** Work item **
Give the number of lines in the records below that include "asked". Reply with that number alone.

==== Exercise materials ====

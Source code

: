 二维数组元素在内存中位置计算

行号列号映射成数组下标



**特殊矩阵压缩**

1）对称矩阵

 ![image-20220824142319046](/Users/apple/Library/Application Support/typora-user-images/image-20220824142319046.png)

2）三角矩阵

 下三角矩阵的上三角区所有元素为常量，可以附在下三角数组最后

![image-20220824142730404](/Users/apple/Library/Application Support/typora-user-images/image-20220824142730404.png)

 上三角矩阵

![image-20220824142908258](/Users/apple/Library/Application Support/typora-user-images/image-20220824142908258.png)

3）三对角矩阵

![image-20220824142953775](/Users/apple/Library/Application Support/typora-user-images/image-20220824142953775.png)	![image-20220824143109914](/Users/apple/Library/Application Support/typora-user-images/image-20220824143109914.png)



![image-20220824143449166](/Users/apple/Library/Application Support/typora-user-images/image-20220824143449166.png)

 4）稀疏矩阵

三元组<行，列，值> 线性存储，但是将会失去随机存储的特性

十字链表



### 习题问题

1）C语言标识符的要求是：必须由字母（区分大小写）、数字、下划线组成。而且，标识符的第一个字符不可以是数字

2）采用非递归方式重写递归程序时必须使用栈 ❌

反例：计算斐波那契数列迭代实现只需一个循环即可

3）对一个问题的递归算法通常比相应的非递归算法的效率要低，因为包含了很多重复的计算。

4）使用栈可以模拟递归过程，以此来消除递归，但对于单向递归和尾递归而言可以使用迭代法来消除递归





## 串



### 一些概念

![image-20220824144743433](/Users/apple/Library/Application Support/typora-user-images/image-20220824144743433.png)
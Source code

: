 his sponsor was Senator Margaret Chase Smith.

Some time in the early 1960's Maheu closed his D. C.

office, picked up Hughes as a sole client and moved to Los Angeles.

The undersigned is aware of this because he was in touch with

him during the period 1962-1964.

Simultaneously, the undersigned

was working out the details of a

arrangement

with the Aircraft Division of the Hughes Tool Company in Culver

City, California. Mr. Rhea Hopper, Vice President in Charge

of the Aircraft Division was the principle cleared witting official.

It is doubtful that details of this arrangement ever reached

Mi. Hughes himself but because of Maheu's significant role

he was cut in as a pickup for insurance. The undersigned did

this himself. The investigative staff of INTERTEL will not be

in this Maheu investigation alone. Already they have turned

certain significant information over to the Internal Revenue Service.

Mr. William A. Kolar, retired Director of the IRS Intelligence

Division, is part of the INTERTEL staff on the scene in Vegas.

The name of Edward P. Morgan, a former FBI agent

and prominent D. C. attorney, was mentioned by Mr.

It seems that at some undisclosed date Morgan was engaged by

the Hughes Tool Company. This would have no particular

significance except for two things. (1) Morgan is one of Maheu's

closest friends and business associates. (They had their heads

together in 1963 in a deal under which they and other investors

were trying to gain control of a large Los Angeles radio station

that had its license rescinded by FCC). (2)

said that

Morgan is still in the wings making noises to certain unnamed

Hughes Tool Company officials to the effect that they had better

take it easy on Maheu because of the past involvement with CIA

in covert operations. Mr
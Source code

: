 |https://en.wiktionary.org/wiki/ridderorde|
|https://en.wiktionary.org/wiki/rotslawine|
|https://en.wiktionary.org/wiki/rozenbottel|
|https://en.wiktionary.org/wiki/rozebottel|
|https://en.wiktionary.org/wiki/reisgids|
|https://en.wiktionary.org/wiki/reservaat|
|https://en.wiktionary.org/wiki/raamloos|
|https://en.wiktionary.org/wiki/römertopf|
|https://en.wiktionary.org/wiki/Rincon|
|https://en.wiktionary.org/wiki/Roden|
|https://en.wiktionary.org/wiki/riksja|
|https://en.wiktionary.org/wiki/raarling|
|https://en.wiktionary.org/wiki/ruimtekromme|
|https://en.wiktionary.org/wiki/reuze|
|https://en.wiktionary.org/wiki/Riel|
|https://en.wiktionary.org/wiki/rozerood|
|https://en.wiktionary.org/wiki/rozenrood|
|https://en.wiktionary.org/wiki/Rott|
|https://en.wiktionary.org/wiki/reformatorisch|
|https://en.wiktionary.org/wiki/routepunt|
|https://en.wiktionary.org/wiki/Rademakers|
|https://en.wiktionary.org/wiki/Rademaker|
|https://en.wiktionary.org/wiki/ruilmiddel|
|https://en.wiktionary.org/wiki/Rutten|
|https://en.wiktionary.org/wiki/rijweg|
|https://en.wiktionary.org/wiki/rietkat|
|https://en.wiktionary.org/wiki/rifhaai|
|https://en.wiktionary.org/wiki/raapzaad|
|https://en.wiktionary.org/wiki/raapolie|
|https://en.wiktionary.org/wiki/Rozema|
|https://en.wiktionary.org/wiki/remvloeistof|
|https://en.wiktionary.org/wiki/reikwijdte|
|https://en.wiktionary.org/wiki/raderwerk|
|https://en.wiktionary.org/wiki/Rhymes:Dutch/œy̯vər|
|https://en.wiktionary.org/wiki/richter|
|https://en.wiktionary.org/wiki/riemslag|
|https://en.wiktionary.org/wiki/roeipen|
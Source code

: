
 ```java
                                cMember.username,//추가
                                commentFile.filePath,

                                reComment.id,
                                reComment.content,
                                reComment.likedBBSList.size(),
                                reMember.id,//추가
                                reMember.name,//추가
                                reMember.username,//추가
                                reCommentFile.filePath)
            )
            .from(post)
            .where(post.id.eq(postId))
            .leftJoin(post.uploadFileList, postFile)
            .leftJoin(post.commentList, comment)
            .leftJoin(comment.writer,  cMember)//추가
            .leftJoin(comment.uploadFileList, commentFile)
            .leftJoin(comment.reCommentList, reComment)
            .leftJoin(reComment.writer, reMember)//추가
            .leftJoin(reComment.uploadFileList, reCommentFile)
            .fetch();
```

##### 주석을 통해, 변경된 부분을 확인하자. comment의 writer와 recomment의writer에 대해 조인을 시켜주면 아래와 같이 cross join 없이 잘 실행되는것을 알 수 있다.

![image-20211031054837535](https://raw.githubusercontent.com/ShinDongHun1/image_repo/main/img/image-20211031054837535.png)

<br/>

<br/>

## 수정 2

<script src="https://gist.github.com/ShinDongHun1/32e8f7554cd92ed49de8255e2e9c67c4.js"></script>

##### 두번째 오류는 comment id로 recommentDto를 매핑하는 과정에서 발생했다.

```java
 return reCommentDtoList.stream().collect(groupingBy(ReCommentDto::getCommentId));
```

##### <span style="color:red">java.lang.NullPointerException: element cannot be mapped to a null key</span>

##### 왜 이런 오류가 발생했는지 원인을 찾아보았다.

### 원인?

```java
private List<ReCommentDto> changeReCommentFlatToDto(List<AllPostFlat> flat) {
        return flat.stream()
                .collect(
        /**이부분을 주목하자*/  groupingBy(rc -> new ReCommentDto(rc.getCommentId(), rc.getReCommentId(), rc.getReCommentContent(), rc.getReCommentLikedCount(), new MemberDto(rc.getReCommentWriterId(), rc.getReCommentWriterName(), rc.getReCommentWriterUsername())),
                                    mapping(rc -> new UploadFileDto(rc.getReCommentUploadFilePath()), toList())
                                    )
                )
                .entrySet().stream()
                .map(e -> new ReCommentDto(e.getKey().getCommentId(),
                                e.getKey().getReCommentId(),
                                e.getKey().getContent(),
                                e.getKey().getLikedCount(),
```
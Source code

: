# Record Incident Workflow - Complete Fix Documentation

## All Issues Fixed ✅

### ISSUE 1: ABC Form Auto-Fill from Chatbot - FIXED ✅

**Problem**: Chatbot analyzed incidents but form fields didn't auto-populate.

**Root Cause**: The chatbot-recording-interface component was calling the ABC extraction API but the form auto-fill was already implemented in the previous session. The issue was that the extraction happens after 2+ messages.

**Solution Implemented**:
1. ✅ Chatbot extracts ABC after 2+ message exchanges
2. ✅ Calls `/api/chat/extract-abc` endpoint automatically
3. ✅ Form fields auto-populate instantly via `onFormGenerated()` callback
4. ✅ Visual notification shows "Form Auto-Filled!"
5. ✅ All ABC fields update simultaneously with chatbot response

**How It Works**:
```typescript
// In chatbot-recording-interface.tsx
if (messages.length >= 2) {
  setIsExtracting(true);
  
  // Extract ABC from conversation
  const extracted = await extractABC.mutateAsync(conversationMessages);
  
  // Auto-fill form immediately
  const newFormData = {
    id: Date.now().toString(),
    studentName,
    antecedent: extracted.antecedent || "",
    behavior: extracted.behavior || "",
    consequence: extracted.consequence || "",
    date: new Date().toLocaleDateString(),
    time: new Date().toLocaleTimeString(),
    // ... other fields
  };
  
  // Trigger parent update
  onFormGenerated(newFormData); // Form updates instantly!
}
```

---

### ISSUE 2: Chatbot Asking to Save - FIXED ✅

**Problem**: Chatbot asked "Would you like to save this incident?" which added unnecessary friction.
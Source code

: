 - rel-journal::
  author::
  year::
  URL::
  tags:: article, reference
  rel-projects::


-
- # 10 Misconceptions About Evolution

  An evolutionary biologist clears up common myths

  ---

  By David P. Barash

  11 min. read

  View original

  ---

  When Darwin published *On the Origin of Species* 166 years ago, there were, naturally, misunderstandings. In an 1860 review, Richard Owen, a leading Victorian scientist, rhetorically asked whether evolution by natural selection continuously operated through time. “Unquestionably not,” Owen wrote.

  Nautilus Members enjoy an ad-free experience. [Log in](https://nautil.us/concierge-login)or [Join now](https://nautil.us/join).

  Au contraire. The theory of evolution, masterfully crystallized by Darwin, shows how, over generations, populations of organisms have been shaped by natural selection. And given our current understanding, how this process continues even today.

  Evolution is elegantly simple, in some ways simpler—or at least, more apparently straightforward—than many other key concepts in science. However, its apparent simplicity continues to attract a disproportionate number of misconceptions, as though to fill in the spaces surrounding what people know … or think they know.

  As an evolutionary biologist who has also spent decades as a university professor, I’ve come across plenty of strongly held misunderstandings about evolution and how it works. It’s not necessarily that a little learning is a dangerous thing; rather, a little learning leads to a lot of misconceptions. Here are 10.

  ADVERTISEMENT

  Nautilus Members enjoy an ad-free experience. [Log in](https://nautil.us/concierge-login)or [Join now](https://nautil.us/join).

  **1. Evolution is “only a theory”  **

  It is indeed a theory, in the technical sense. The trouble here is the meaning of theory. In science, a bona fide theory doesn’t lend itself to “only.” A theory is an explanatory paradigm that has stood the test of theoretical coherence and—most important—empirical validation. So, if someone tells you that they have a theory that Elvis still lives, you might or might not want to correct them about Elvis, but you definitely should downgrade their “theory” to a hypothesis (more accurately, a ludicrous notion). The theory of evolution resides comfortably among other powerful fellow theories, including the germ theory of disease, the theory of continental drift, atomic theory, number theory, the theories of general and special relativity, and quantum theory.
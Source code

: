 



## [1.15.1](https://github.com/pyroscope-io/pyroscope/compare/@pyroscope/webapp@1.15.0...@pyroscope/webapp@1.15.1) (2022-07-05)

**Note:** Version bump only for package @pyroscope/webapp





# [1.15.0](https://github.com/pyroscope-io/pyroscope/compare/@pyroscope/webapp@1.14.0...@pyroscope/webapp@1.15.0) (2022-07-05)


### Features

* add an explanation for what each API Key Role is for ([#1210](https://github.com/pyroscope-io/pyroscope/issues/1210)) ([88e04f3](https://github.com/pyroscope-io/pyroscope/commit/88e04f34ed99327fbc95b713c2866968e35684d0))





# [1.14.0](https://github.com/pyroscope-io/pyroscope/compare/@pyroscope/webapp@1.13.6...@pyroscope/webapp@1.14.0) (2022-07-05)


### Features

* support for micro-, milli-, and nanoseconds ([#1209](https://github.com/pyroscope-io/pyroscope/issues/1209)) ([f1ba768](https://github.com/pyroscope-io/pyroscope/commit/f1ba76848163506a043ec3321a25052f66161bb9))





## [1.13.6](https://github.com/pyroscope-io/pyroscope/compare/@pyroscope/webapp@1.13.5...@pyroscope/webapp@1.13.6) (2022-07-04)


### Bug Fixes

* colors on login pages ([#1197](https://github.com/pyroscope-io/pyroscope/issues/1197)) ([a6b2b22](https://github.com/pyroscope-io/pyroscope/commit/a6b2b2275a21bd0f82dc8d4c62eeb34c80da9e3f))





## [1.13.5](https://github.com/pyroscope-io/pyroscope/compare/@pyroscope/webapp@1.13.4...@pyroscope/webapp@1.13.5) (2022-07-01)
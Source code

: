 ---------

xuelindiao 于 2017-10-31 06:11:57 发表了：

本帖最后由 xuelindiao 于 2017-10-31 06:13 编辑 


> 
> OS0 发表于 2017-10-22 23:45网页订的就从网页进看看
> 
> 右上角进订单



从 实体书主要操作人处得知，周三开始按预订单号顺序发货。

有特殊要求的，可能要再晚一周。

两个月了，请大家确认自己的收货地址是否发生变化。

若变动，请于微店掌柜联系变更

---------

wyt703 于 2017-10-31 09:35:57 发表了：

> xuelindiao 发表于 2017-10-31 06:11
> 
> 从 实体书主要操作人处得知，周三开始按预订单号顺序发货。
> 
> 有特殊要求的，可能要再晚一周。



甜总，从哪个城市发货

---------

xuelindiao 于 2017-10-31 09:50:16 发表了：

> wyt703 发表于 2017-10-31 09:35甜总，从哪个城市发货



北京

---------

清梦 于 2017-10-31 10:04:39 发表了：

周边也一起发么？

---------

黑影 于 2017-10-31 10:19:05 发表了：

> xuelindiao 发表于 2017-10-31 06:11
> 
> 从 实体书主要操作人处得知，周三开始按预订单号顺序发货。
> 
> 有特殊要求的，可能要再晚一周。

====

** Written answer **
2